The answer is to rethink the party’s approach to cash, and to accept that social media campaigning needs to be grassroots, organic, diffuse. The Conservatives don’t have a problem with money, because amazingly, their small but powerful base of rich donors haven’t yet given up on them, yet. But strangely, they act as though they do.
In the run-up to the election, I worked at CCHQ and was astounded by the number of people who wrote in at the beginning of the campaign pledging their support for Theresa May. The one that most stands out in my mind is a twenty-two-year-old woman, Lily, who wrote a moving email detailing exactly why she believed that Theresa May’s steps of Downing St vision would change her mother – an MS sufferer’s – life. Instead of a friendly response thanking her for sharing her story, she received an automatic reply telling her that if she wanted May to succeed, she should “donate today”, even though she had explicitly explained in her email that because she was financially supporting her mother, she wasn’t able to give any money.

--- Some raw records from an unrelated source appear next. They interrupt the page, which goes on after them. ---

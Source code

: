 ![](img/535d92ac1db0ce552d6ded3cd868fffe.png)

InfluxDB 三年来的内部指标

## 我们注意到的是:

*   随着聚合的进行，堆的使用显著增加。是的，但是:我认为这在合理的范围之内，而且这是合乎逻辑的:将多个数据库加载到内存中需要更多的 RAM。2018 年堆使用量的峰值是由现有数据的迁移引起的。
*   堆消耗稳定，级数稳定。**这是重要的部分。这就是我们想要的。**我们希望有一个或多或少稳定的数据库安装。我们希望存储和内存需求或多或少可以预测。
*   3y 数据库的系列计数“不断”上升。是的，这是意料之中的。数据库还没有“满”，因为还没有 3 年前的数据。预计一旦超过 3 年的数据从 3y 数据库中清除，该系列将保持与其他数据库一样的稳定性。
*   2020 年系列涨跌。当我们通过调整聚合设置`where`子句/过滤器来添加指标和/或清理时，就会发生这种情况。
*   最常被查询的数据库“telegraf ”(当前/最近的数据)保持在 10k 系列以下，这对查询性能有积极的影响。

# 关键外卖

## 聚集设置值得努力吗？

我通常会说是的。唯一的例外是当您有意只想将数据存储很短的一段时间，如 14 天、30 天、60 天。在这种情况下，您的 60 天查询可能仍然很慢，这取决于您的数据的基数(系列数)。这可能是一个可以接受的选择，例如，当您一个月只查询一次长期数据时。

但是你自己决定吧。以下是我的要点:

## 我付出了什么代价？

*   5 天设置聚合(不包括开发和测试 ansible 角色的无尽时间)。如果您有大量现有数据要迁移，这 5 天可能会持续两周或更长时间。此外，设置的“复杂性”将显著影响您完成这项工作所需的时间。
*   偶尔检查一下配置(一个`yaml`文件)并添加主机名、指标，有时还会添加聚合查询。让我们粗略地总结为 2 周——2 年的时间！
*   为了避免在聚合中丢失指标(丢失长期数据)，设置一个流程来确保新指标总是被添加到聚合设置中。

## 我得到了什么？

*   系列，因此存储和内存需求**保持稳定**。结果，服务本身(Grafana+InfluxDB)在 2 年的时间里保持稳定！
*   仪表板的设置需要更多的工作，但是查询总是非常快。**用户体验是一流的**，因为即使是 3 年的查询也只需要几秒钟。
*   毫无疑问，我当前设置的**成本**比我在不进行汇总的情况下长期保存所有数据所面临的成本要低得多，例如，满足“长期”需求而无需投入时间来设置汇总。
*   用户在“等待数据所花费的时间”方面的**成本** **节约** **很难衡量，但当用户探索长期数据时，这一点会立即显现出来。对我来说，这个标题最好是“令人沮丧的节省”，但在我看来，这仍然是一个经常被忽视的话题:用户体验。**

Rather than crude fundraising with the aim of pouring money into the black hole of digital advertising, the Conservatives should take a leaf out of Donald Trump’s book and use the money they’ve banked from big donors to organise proper events up and down the country with the aim of attracting people like Lily. It sounds anachronistic but it isn’t: countless studies prove that young people in our “connected age” are lonelier and more disconnected than ever before, and they are desperate to be part of the sort of communities their parents and grandparents took for granted.
This approach wouldn’t just help shake off the nasty party epithet, it would also create the sort of support than now wins elections. It may be distasteful to the higher echelons of the Conservative Party, but communities of eager, involved, grassroots members, who can create, share and like content (like the ones Momentum has in abundance), are now prize assets for British political parties.
We all know that persuading Lily to reluctantly give £5 is not going to win the Conservatives’ the next election, but her story, and thousands like it, when it’s shared around her network and her network’s network, well that might make all the difference.